Mayan kings and many school sports teams are named for the puma, cougar or mountain lionFelis conclude the best jumper among animals. It can jump to a height of \[12.0ft\] when leaving the ground at an angle of ${45.0^0}$ with what speed, in SI units, does it leave the ground to make this leap?

Answer 1

Hint: In order to solve this question, we will resolve the components of velocity in X and Y direction and then by using Newton’s equation of motion which is ${v^2} - {u^2} = 2aS$ where $v,u$ are the final and initial velocity of the body with acceleration a and covering distance of S. In case of body moving against gravity acceleration is taken as acceleration due to gravity with negative sign.

Complete step by step answer:
According to the question, when jumper leaves the ground at an angle of ${45.0^0}$ , let $v$ be the net magnitude of velocity of jumper at initial point and when it reaches the highest point at a height of \[12.0ft\] its velocity will became zero.

So, the initial velocity of the jumper is $v$.Final velocity of the jumper at the highest point is $0$. Acceleration due to gravity is $ - g = - 9.8\,m{s^{ - 2}}$. And distance covered in this journey is $S = 12ft = 3.66\,m$ now using the formula,
${v^2} - {u^2} = 2aS$ Put the values of each parameters we get,
$\Rightarrow 0 - {v^2} = - 2gS$
$ \Rightarrow v = \sqrt {2 \times 9.8 \times 3.66} $
$\Rightarrow v = 8.47\,m{s^{ - 1}}$

Now the net magnitude of velocity of the jumper is $v = 8.47\,m{s^{ - 1}}$.But since, jumper covers the journey in Y direction which is height so only normal component of velocity will be needed so if ${v_{launch}}$ is the needed velocity to jump then,
${v_{launch}}\sin {45^0} = v$
Putting the values we get,
${v_{launch}} = 8.47 \times \sqrt 2 $
$\therefore {v_{launch}} = 12.0\,m{s^{ - 1}}$

Hence, the velocity needed to jump is ${v_{launch}} = 12.0\,m{s^{ - 1}}$.
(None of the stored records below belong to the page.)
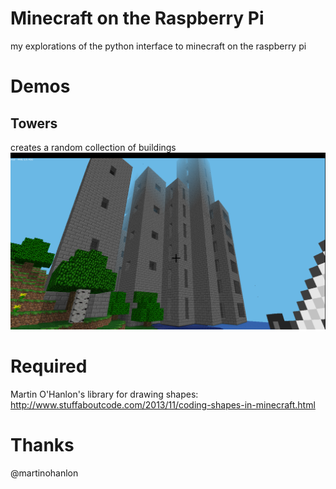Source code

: # Minecraft on the Raspberry Pi

my explorations of the python interface to minecraft on the raspberry pi

# Demos

## Towers

creates a random collection of buildings
![towers](towers.png "towers")

# Required

Martin O'Hanlon's library for drawing shapes: http://www.stuffaboutcode.com/2013/11/coding-shapes-in-minecraft.html

# Thanks

@martinohanlon

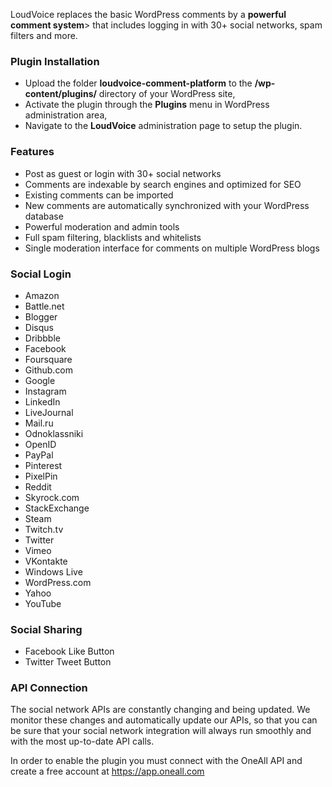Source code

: LoudVoice replaces the basic WordPress comments by a **powerful comment system**> that includes logging in with 
30+ social networks, spam filters and more.
 
### Plugin Installation

* Upload the folder **loudvoice-comment-platform** to the **/wp-content/plugins/** directory of your WordPress site,
* Activate the plugin through the **Plugins** menu in WordPress administration area,
* Navigate to the **LoudVoice** administration page to setup the plugin.
  
### Features

* Post as guest or login with 30+ social networks
* Comments are indexable by search engines and optimized for SEO
* Existing comments can be imported
* New comments are automatically synchronized with your WordPress database
* Powerful moderation and admin tools
* Full spam filtering, blacklists and whitelists
* Single moderation interface for comments on multiple WordPress blogs


### Social Login

* Amazon
* Battle.net
* Blogger
* Disqus
* Dribbble
* Facebook
* Foursquare
* Github.com
* Google
* Instagram
* LinkedIn
* LiveJournal
* Mail.ru
* Odnoklassniki
* OpenID
* PayPal
* Pinterest
* PixelPin 
* Reddit
* Skyrock.com		
* StackExchange
* Steam
* Twitch.tv
* Twitter
* Vimeo
* VKontakte
* Windows Live
* WordPress.com
* Yahoo
* YouTube


###  Social Sharing

* Facebook Like Button
* Twitter Tweet Button


### API Connection

The social network APIs are constantly changing and being updated. We monitor these changes and automatically update our APIs, 
so that you can be sure that your social network integration will always run smoothly and with the most up-to-date API calls.

In order to enable the plugin you must connect with the OneAll API and create a free account at https://app.oneall.com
Note: It should be remembered that, change the distance of \[12.0\,ft\] in to meter with conversion as $1\,ft = 0.3048\,m$ and the value of trigonometric function $\sin {45^0} = \dfrac{1}{{\sqrt 2 }}$ since, jumper covers the height which is in Y direction in XY plane so we consider only normal component of velocity while calculating launch speed.